▶ _What you are asked to do_
Among the entries that follow, find every line with the word "Input" and copy it.

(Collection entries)
☆ ☆ ☆ ☆ ☆

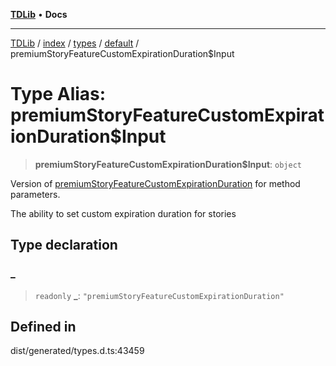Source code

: [**TDLib**](../../../../../../README.md) • **Docs**

***

[TDLib](../../../../../../modules.md) / [index](../../../../../README.md) / [types](../../../README.md) / [default](../README.md) / premiumStoryFeatureCustomExpirationDuration$Input

# Type Alias: premiumStoryFeatureCustomExpirationDuration$Input

> **premiumStoryFeatureCustomExpirationDuration$Input**: `object`

Version of [premiumStoryFeatureCustomExpirationDuration](premiumStoryFeatureCustomExpirationDuration.md) for method parameters.

The ability to set custom expiration duration for stories

## Type declaration

### \_

> `readonly` **\_**: `"premiumStoryFeatureCustomExpirationDuration"`

## Defined in

dist/generated/types.d.ts:43459
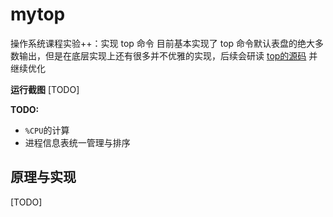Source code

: # mytop

操作系统课程实验++：实现 top 命令
目前基本实现了 top 命令默认表盘的绝大多数输出，但是在底层实现上还有很多并不优雅的实现，后续会研读 [top的源码](https://gitlab.com/procps-ng/procps) 并继续优化

**运行截图**
[TODO]

**TODO:**
- `%CPU`的计算
- 进程信息表统一管理与排序

## 原理与实现
[TODO]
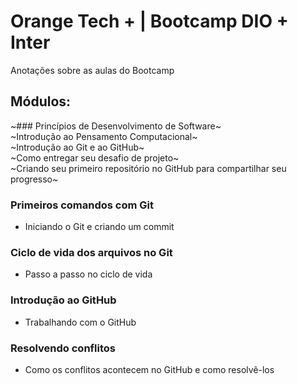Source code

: # Orange Tech + | Bootcamp DIO + Inter
Anotações sobre as aulas do Bootcamp 

## Módulos:
~### Princípios de Desenvolvimento de Software~  
~Introdução ao Pensamento Computacional~  
~Introdução ao Git e ao GitHub~  
~Como entregar seu desafio de projeto~  
~Criando seu primeiro repositório no GitHub para compartilhar seu progresso~ 

### Primeiros comandos com Git
* Iniciando o Git e criando um commit
### Ciclo de vida dos arquivos no Git
* Passo a passo no ciclo de vida
### Introdução ao GitHub
* Trabalhando com o GitHub
### Resolvendo conflitos
* Como os conflitos acontecem no GitHub e como resolvê-los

☆ ☆ ☆ ☆ ☆

▶ _Exercise result_
[TDLib](../../../../../../modules.md) / [index](../../../../../README.md) / [types](../../../README.md) / [default](../README.md) / premiumStoryFeatureCustomExpirationDuration$Input
# Type Alias: premiumStoryFeatureCustomExpirationDuration$Input
> **premiumStoryFeatureCustomExpirationDuration$Input**: `object`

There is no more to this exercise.